There was a lot of fun in every sense of the word this weekend, so it would be difficult to pinpoint the biggest one. It was an unusually eventful NFL Sunday with two blocked field goal scoop-and-scores and two hundred-yard defensive scores; Vanderbilt blocks Alabama’s hat and its fans run over the goalposts toward Nashville’s version of the ocean; Miami ruins Cal’s reintroduction into college football’s inner sanctum; Boise State’s Ashton Jeanty reached 1,000 yards in just five games; Kyler Murray celebrates a 50-yard touchdown run at the 45-yard line; the silly Mets-Phillies series; and the New York Liberty are closing in on their first WNBA championship by comfortably edging the Las Vegas Aces. And these are in no particular order; Your own emotional range may vary.

They were also the downright goofballs of the Dolphins-Patriots, all three tumultuous hours of it, and the disaster that is Jets general manager Aaron Rodgers; Davante Adams is in a stasis loop as the Raiders try to figure out the worst place to trade him; the NFL’s new speed concussion policy regarding Justin Fields and Josh Allen (note: their heads are still attached, so they’re ready to go); the Tigers-Guardians first inning; the mega-disaster that is Trent Dilfer’s apology/experiment in Alabama-Birmingham; and most depressingly, the lightning storm in Pittsburgh that delayed the Cowboys-Steelers but didn’t hit Elon Musk when he was there for the roast.
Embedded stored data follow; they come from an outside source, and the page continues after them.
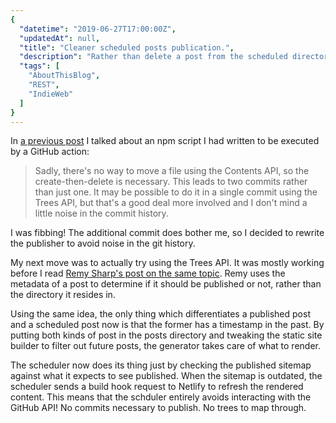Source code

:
 ```yaml
---
{
  "datetime": "2019-06-27T17:00:00Z",
  "updatedAt": null,
  "title": "Cleaner scheduled posts publication.",
  "description": "Rather than delete a post from the scheduled directory and create it again in the posts directory as separate commits, I now put all posts in the same posts directory and only render posts in the past. A scheduled GitHub action periodically checks that the list of posts which should be published is in the published sitemap.",
  "tags": [
    "AboutThisBlog",
    "REST",
    "IndieWeb"
  ]
}
---
```

In [a previous post][previous-post] I talked about an npm script I had written to be executed by a GitHub action:

> Sadly, there's no way to move a file using the Contents API, so the create-then-delete is necessary. This leads to two commits rather than just one. It may be possible to do it in a single commit using the Trees API, but that's a good deal more involved and I don't mind a little noise in the commit history.

I was fibbing! The additional commit does bother me, so I decided to rewrite the publisher to avoid noise in the git history.

My next move was to actually try using the Trees API. It was mostly working before I read [Remy Sharp's post on the same topic][remy-post-scheduling]. Remy uses the metadata of a post to determine if it should be published or not, rather than the directory it resides in.

Using the same idea, the only thing which differentiates a published post and a scheduled post now is that the former has a timestamp in the past. By putting both kinds of post in the posts directory and tweaking the static site builder to filter out future posts, the generator takes care of what to render.

The scheduler now does its thing just by checking the published sitemap against what it expects to see published. When the sitemap is outdated, the scheduler sends a build hook request to Netlify to refresh the rendered content. This means that the schduler entirely avoids interacting with the GitHub API! No commits necessary to publish. No trees to map through.

[previous-post]: /blog/how-i-schedule-posts-using-github-actions
[remy-post-scheduling]: https://remysharp.com/2019/06/26/scheduled-and-draft-11ty-posts
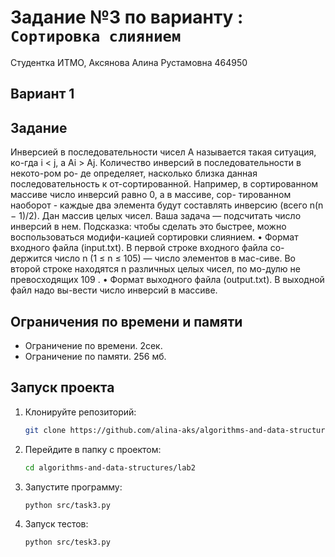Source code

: # Задание №3 по варианту  : `Сортировка слиянием`
Студентка ИТМО, Аксянова Алина Рустамовна  464950

## Вариант 1

## Задание 
Инверсией в последовательности чисел A называется такая ситуация, ко-гда i < j, а Ai > Aj. Количество инверсий в последовательности в некото-ром ро- де определяет, насколько близка данная последовательность к от-сортированной. Например, в сортированном массиве число инверсий равно 0, а в массиве, сор- тированном наоборот - каждые два элемента будут составлять инверсию (всего n(n − 1)/2). 
Дан массив целых чисел. Ваша задача — подсчитать число инверсий в нем. 
Подсказка: чтобы сделать это быстрее, можно воспользоваться модифи-кацией сортировки слиянием. 
•	Формат входного файла (input.txt). В первой строке входного файла со- держится число n (1 ≤ n ≤ 105) — число элементов в мас-сиве. Во второй строке находятся n различных целых чисел, по мо-дулю не превосходящих 109 . 
•	Формат выходного файла (output.txt). В выходной файл надо вы-вести число инверсий в массиве. 


## Ограничения по времени и памяти

- Ограничение по времени. 2сек.
- Ограничение по памяти. 256 мб.


## Запуск проекта
1. Клонируйте репозиторий:
   ```bash
   git clone https://github.com/alina-aks/algorithms-and-data-structures.git
   
   ```
2. Перейдите в папку с проектом:
   ```bash
   cd algorithms-and-data-structures/lab2
   ```
3. Запустите программу:
   ```bash
   python src/task3.py
   ```

4. Запуск тестов:
   ```bash
   python src/tesk3.py
   ```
But nothing was more hilarious, and we mean it, than the outfield at Dodger Stadium on Sunday night. Jurickson Profar did the following, which led to a series of exchanges between Profar and the fans in left field, including a baseball change that caused a complete delay.
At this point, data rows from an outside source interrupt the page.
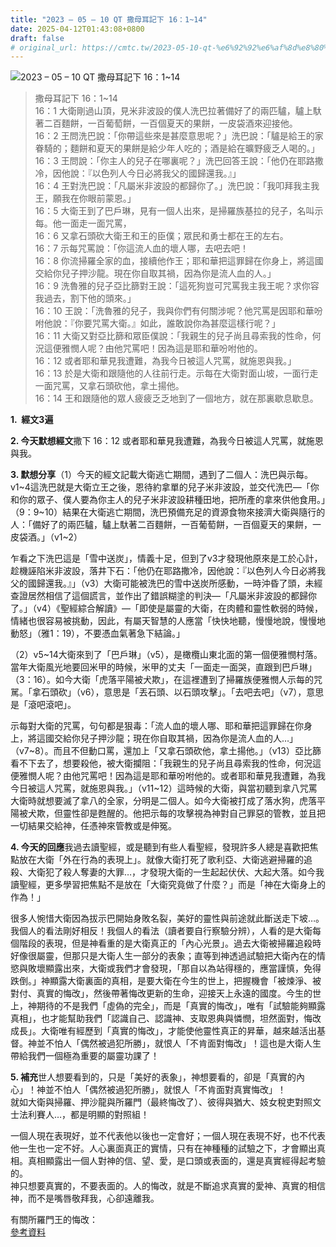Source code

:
 ```yaml
---
title: "2023 – 05 – 10 QT 撒母耳記下 16：1~14"
date: 2025-04-12T01:43:08+0800
draft: false
# original_url: https://cmtc.tw/2023-05-10-qt-%e6%92%92%e6%af%8d%e8%80%b3%e8%a8%98%e4%b8%8b-16%ef%bc%9a114
---
```


![2023 – 05 – 10 QT 撒母耳記下 16：1\~14](/images/qt.jpg  "2023 – 05 – 10 QT 撒母耳記下 16：1\~14")

> 撒母耳記下 16：1\~14  
> 16：1 大衛剛過山頂，見米非波設的僕人洗巴拉著備好了的兩匹驢，驢上馱著二百麵餅，一百葡萄餅，一百個夏天的果餅，一皮袋酒來迎接他。  
> 16：2 王問洗巴說：「你帶這些來是甚麼意思呢？」洗巴說：「驢是給王的家眷騎的；麵餅和夏天的果餅是給少年人吃的；酒是給在曠野疲乏人喝的。」  
> 16：3 王問說：「你主人的兒子在哪裏呢？」洗巴回答王說：「他仍在耶路撒冷，因他說：『以色列人今日必將我父的國歸還我。』」  
> 16：4 王對洗巴說：「凡屬米非波設的都歸你了。」洗巴說：「我叩拜我主我王，願我在你眼前蒙恩。」  
> 16：5 大衛王到了巴戶琳，見有一個人出來，是掃羅族基拉的兒子，名叫示每。他一面走一面咒罵，  
> 16：6 又拿石頭砍大衛王和王的臣僕；眾民和勇士都在王的左右。  
> 16：7 示每咒罵說：「你這流人血的壞人哪，去吧去吧！  
> 16：8 你流掃羅全家的血，接續他作王；耶和華把這罪歸在你身上，將這國交給你兒子押沙龍。現在你自取其禍，因為你是流人血的人。」  
> 16：9 洗魯雅的兒子亞比篩對王說：「這死狗豈可咒罵我主我王呢？求你容我過去，割下他的頭來。」  
> 16：10 王說：「洗魯雅的兒子，我與你們有何關涉呢？他咒罵是因耶和華吩咐他說：『你要咒罵大衛。』如此，誰敢說你為甚麼這樣行呢？」  
> 16：11 大衛又對亞比篩和眾臣僕說：「我親生的兒子尚且尋索我的性命，何況這便雅憫人呢？由他咒罵吧！因為這是耶和華吩咐他的。  
> 16：12 或者耶和華見我遭難，為我今日被這人咒罵，就施恩與我。」  
> 16：13 於是大衛和跟隨他的人往前行走。示每在大衛對面山坡，一面行走一面咒罵，又拿石頭砍他，拿土揚他。  
> 16：14 王和跟隨他的眾人疲疲乏乏地到了一個地方，就在那裏歇息歇息。

**1.  經文3遍**

**2. 今天默想經文**撒下 16：12 或者耶和華見我遭難，為我今日被這人咒罵，就施恩與我。

**3. 默想分享**（1）今天的經文記載大衛逃亡期間，遇到了二個人：洗巴與示每。v1\~4這洗巴就是大衛立王之後，恩待約拿單的兒子米非波設，並交代洗巴—「你和你的眾子、僕人要為你主人的兒子米非波設耕種田地，把所產的拿來供他食用。」（9：9\~10）結果在大衛逃亡期間，洗巴預備充足的資源食物來接濟大衛與隨行的人：「備好了的兩匹驢，驢上馱著二百麵餅，一百葡萄餅，一百個夏天的果餅，一皮袋酒。」（v1\~2）

乍看之下洗巴這是「雪中送炭」，情義十足，但到了v3才發現他原來是工於心計，趁機誣陷米非波設，落井下石：「他仍在耶路撒冷，因他說：『以色列人今日必將我父的國歸還我。』」（v3）大衛可能被洗巴的雪中送炭所感動，一時沖昏了頭，未經查證居然相信了這個謊言，並作出了錯誤糊塗的判決—「凡屬米非波設的都歸你了。」（v4）《聖經綜合解讀》—「即使是屬靈的大衛，在肉體和靈性軟弱的時候，情緒也很容易被挑動，因此，有屬天智慧的人應當「快快地聽，慢慢地說，慢慢地動怒」（雅1：19），不要憑血氣著急下結論。」

（2）v5\~14大衛來到了「巴戶琳」（v5），是橄欖山東北面的第一個便雅憫村落。當年大衛風光地要回米甲的時候，米甲的丈夫「一面走一面哭，直跟到巴戶琳」（3：16）。如今大衛「虎落平陽被犬欺」，在這裡遭到了掃羅族便雅憫人示每的咒駡。「拿石頭砍」（v6），意思是「丟石頭、以石頭攻擊」。「去吧去吧」（v7），意思是「滾吧滾吧」。

示每對大衛的咒罵，句句都是狠毒：「流人血的壞人哪、耶和華把這罪歸在你身上，將這國交給你兒子押沙龍；現在你自取其禍，因為你是流人血的人…」（v7\~8）。而且不但動口罵，還加上「又拿石頭砍他，拿土揚他。」（v13）亞比篩看不下去了，想要殺他，被大衛攔阻：「我親生的兒子尚且尋索我的性命，何況這便雅憫人呢？由他咒罵吧！因為這是耶和華吩咐他的。或者耶和華見我遭難，為我今日被這人咒罵，就施恩與我。」（v11\~12）這時候的大衛，與當初聽到拿八咒罵大衛時就想要滅了拿八的全家，分明是二個人。如今大衛被打成了落水狗，虎落平陽被犬欺，但靈性卻是甦醒的。他把示每的攻擊視為神對自己罪惡的管教，並且把一切結果交給神，任憑神來管教或是伸冤。

**4. 今天的回應**我過去讀聖經，或是聽到有些人看聖經，發現許多人總是喜歡把焦點放在大衛「外在行為的表現上」。就像大衛打死了歌利亞、大衛逃避掃羅的追殺、大衛犯了殺人奪妻的大罪…，才發現大衛的一生起起伏伏、大起大落。如今我讀聖經，更多學習把焦點不是放在「大衛究竟做了什麼？」而是「神在大衛身上的作為！」

很多人惋惜大衛因為拔示巴開始身敗名裂，美好的靈性與前途就此斷送走下坡…。我個人的看法剛好相反！我個人的看法（讀者要自行察驗分辨），人看的是大衛每個階段的表現，但是神看重的是大衛真正的「內心光景」。過去大衛被掃羅追殺時好像很屬靈，但那只是大衛人生一部分的表象；直等到神透過試驗把大衛內在的情慾與敗壞顯露出來，大衛或我們才會發現，「那自以為站得穩的，應當謹慎，免得跌倒。」神顯露大衛裏面的真相，是要大衛在今生的世上，把握機會「被煉淨、被對付、真實的悔改」，然後帶著悔改更新的生命，迎接天上永遠的國度。今生的世上，神期待的不是我們「虛偽的完全」，而是「真實的悔改」，唯有「試驗能夠顯露真相」，也才能幫助我們「認識自己、認識神、支取恩典與憐憫，坦然面對，悔改成長」。大衛唯有經歷到「真實的悔改」，才能使他靈性真正的昇華，越來越活出基督。神並不怕人「偶然被過犯所勝」，就恨人「不肯面對悔改」！這也是大衛人生帶給我們一個極為重要的屬靈功課了！

**5. 補充**世人想要看到的，只是「美好的表象」，神想要看的，卻是「真實的內心」！神並不怕人「偶然被過犯所勝」，就恨人「不肯面對真實悔改」！  
就如大衛與掃羅、押沙龍與所羅門（最終悔改了）、彼得與猶大、妓女稅吏對照文士法利賽人…，都是明顯的對照組！

一個人現在表現好，並不代表他以後也一定會好；一個人現在表現不好，也不代表他一生也一定不好。人心裏面真正的實情，只有在神種種的試驗之下，才會顯出真相。真相顯露出一個人對神的信、望、愛，是口頭或表面的，還是真實經得起考驗的。  
神只想要真實的，不要表面的。人的悔改，就是不斷追求真實的愛神、真實的相信神，而不是嘴唇敬拜我，心卻遠離我。

有關所羅門王的悔改：  
[參考資料](https://sites.google.com/view/reasonstobelieve2020/%E6%89%80%E7%BE%85%E9%96%80%E7%8E%8B%E6%98%AF%E5%BE%97%E6%95%91%E7%9A%84%E5%97%8E%E5%A6%82%E6%9E%9C%E6%98%AF%E7%82%BA%E4%BD%95%E4%BB%96%E6%9C%80%E5%BE%8C%E6%9C%83%E6%95%AC%E6%8B%9C%E5%81%87%E7%A5%9E%E9%9B%96%E7%84%B6%E5%9F%BA%E7%9D%A3%E5%BE%92%E5%81%B6%E7%84%B6%E8%A2%AB%E9%81%8E%E7%8A%AF%E6%89%80%E5%8B%9D%E4%BD%86%E6%8B%9C%E7%A5%9E%E5%B0%B1%E5%A5%BD%E5%83%8F%E6%98%AF%E5%AE%8C%E5%85%A8%E8%83%8C%E6%A3%84%E7%A5%9E%E5%A6%82%E6%9E%9C%E4%B8%8D%E6%98%AF%E7%82%BA%E4%BD%95%E7%A5%9E%E7%94%A8%E4%BB%96%E5%AF%AB%E4%B8%8B%E8%81%96%E7%B6%93%E7%AE%B4%E8%A8%80%E5%82%B3%E9%81%93%E6%9B%B8%E5%92%8C%E9%9B%85%E6%AD%8C)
In a 10-2 Padres win, Profar’s catch was itself a troll of great size, force and depth, as he took Mookie Betts almost to third base before realizing his home run was nothing of the sort. In its own way, it was both incredibly disrespectful (no pun intended) to everyone else on the field and the broadcast crews, and extremely inflammatory to what has become the Dodgers’ most intrusive rivalry. It was, in short, art.

But not just art for a few seconds, but the new touchpoint in a series that could well become prickly, what with the geography, the Padres’ noisy neighbor syndrome, their general don’t-play-with-others-ness. Last year’s image appears to have to do with each other and the very real possibility that San Diego is good enough to eliminate the Dodgers, thus angering casual fans and Ohtaniphiles around the world. In other words, there’s a lot at stake here, a lot that the Royals-Yankees, the Tigers-Guardians, and yes, even the Mets-Phillies can barely match.
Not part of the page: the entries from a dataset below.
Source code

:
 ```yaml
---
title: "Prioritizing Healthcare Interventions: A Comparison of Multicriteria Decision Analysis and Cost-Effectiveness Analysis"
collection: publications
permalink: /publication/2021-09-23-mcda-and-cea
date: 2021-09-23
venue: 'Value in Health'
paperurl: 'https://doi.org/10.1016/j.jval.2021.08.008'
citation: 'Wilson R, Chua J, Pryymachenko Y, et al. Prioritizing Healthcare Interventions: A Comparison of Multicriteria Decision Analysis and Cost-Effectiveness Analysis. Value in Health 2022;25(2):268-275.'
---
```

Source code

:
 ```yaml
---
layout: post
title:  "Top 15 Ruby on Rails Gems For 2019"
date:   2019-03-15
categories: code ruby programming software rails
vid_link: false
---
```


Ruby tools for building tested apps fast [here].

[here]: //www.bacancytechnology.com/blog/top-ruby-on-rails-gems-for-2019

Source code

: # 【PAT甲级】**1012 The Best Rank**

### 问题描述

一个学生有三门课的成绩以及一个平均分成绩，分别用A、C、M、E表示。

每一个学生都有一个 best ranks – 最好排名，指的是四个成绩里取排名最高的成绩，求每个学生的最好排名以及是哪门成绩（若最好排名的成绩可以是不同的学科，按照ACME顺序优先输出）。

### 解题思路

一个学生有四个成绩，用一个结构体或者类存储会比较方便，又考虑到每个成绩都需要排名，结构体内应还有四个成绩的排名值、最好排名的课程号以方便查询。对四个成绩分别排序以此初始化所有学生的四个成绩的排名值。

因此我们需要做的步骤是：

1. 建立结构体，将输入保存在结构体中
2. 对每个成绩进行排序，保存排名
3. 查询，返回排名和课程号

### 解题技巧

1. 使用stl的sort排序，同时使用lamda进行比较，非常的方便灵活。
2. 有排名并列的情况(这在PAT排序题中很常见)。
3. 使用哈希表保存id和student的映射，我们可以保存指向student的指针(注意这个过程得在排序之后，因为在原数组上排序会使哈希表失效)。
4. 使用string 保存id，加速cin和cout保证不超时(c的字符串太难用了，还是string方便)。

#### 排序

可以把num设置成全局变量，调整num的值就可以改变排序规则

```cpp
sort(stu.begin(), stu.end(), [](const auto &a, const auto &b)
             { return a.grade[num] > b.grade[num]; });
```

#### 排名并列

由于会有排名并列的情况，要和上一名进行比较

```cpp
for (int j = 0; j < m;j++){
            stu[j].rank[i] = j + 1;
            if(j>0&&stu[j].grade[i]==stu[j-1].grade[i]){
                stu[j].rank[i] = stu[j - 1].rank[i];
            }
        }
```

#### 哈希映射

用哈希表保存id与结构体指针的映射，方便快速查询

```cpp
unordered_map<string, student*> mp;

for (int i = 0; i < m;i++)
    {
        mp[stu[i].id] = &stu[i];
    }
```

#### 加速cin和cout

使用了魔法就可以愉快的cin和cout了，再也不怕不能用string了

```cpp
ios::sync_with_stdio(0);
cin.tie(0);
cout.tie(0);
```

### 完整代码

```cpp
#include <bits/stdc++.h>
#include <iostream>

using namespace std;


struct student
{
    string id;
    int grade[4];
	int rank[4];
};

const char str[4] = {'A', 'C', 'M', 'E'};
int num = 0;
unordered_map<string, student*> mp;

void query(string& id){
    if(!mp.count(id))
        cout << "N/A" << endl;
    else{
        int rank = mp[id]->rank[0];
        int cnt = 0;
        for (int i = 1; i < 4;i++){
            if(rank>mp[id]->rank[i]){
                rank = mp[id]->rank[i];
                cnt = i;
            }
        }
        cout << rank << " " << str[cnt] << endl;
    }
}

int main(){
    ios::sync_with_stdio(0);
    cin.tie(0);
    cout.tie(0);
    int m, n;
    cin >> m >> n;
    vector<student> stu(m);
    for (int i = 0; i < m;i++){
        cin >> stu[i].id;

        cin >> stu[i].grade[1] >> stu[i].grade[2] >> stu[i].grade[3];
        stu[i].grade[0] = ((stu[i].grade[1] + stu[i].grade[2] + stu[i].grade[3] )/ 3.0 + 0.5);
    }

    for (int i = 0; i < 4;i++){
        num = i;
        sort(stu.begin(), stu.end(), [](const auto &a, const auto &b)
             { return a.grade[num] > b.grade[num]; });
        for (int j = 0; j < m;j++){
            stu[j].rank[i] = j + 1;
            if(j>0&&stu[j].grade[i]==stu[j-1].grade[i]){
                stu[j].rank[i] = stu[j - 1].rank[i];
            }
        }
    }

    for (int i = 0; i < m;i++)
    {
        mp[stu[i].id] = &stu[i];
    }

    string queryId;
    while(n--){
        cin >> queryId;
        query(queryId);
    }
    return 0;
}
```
And if the series reaches the full fivesome (and that will be the case if there is a celestial being who loves and cares for its intergalactic creatures), the Friday night show-or-go game will be back with all its potential in Los Angeles his mutant fun that implies. Ohtani’s year could end up close because the Dodgers couldn’t find enough pitching to support him, the Padres and Guardians could meet in the first Empty Trophy Case World Series, Fox could try to go all Bally’s on his baseball rights, and Rob Manfred’s “October Of Love” could be another mouthful of ashes.

All because Jurickson Profar is not just a master of sleight of hand, but a mischievous provocateur of the first order. This could only be better if the Dodgers handed out souvenir Game 5 baseballs and made Musk fuck flyballs before Game 5 while wearing a brown jersey with Profar’s name on the back. We all live in hope.